*** Opening Records provided ***

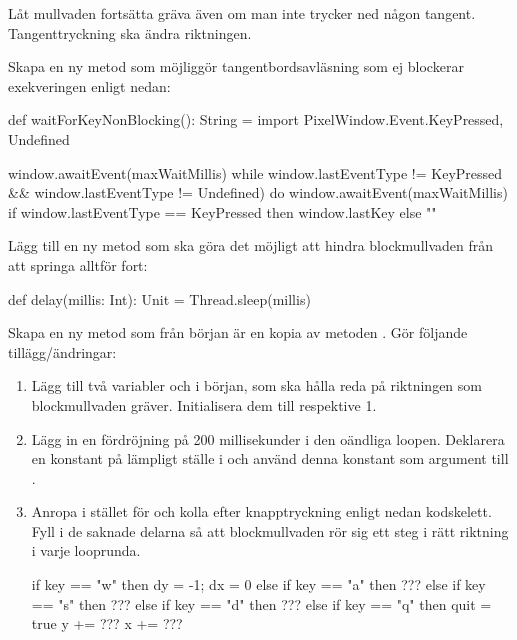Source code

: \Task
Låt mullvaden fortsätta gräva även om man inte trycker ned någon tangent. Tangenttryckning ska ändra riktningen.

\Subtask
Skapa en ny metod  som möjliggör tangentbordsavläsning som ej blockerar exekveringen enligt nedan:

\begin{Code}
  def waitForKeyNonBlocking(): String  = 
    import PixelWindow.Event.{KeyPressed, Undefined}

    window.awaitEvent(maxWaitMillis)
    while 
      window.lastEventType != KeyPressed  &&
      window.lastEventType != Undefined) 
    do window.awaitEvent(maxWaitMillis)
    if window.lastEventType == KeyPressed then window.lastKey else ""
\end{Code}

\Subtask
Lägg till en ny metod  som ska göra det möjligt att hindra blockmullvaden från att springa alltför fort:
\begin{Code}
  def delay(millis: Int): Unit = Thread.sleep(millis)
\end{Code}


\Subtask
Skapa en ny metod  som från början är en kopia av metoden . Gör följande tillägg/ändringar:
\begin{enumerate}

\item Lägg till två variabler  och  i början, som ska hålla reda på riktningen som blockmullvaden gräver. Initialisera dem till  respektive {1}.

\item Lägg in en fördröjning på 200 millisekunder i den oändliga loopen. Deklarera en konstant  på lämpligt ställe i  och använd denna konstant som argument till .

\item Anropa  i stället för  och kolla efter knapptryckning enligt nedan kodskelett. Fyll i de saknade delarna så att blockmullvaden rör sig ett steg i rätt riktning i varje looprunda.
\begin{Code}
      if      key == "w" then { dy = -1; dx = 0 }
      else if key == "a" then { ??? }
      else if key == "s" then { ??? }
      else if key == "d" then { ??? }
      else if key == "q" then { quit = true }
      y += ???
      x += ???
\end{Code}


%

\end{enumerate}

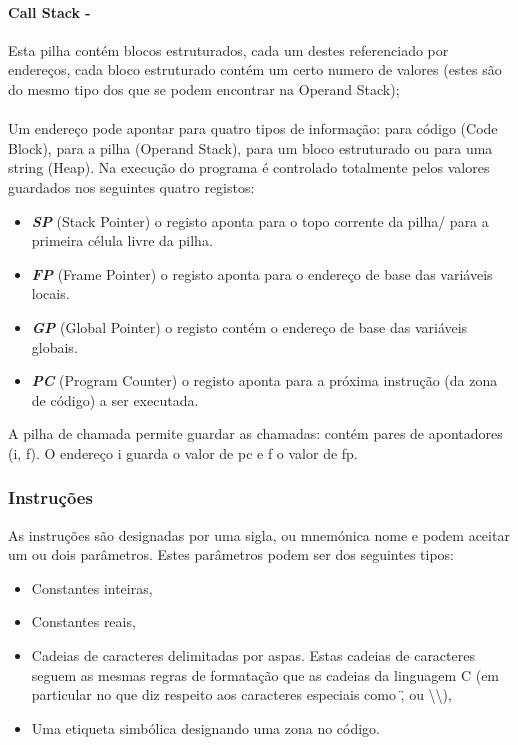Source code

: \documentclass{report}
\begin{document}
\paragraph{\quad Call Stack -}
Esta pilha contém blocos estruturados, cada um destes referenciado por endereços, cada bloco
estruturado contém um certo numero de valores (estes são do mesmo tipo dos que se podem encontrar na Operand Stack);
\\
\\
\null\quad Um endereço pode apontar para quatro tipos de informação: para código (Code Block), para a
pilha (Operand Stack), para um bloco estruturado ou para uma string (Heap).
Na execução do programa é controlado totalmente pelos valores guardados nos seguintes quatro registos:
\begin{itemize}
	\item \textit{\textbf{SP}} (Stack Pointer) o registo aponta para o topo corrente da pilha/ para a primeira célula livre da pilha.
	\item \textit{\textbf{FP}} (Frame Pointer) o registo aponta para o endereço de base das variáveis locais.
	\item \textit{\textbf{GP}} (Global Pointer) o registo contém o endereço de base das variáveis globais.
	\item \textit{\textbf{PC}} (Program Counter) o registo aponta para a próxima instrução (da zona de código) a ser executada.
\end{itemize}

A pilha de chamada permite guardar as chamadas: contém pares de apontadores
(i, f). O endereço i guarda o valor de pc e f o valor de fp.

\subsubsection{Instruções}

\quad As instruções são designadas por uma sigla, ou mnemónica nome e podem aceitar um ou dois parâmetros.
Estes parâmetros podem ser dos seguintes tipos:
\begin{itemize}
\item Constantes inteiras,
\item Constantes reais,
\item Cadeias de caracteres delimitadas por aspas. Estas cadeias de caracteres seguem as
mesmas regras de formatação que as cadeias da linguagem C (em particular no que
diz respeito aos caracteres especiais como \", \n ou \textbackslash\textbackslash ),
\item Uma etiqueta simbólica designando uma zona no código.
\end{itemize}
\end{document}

*** Closing Records provided ***
*** Opening Records provided ***

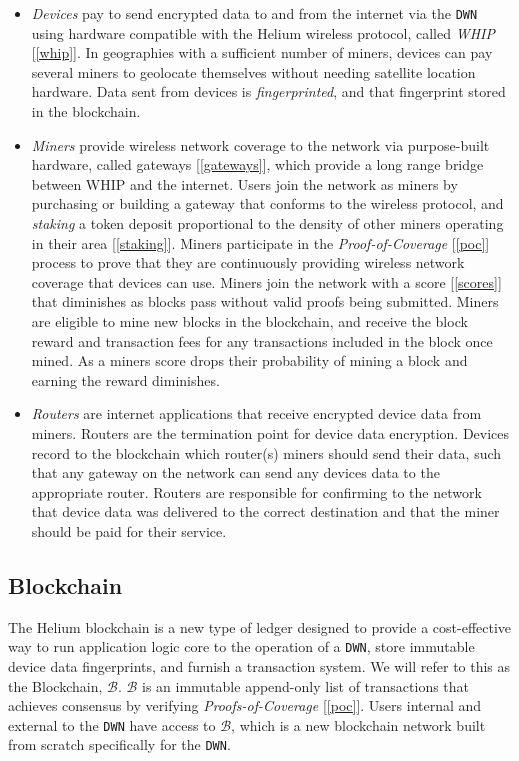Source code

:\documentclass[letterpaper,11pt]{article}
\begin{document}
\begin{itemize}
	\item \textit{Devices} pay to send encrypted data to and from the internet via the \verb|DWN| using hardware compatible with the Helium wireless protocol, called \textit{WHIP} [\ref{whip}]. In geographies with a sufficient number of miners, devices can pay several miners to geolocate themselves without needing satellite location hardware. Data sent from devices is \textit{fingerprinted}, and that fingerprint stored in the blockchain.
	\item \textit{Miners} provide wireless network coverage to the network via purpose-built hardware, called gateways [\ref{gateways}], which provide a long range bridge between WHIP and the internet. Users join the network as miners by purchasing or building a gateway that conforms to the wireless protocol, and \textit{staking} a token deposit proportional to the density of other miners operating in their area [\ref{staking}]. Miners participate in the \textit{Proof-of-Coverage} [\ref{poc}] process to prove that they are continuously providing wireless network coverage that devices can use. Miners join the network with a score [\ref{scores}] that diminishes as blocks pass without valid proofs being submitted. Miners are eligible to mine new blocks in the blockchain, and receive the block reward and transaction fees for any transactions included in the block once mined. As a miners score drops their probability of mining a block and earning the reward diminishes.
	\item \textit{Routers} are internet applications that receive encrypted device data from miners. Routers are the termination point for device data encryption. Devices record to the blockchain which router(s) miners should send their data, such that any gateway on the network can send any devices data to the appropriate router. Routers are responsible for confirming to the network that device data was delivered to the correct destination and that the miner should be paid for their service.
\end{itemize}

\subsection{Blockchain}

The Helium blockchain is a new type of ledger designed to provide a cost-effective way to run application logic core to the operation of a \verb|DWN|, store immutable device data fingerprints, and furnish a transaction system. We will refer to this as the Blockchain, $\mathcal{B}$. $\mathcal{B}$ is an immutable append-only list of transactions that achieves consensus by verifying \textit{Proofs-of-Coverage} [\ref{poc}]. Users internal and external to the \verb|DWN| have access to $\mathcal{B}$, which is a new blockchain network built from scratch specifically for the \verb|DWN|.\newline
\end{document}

*** Closing Records provided ***

### Task instructions
Print exactly the lines above from the one with "das variáveis locais." to the one with "mesmas regras de", including both.

### Response box
	\item \textit{\textbf{FP}} (Frame Pointer) o registo aponta para o endereço de base das variáveis locais.
	\item \textit{\textbf{GP}} (Global Pointer) o registo contém o endereço de base das variáveis globais.
	\item \textit{\textbf{PC}} (Program Counter) o registo aponta para a próxima instrução (da zona de código) a ser executada.
\end{itemize}

A pilha de chamada permite guardar as chamadas: contém pares de apontadores
(i, f). O endereço i guarda o valor de pc e f o valor de fp.

\subsubsection{Instruções}

\quad As instruções são designadas por uma sigla, ou mnemónica nome e podem aceitar um ou dois parâmetros.
Estes parâmetros podem ser dos seguintes tipos:
\begin{itemize}
\item Constantes inteiras,
\item Constantes reais,
\item Cadeias de caracteres delimitadas por aspas. Estas cadeias de caracteres seguem as
mesmas regras de formatação que as cadeias da linguagem C (em particular no que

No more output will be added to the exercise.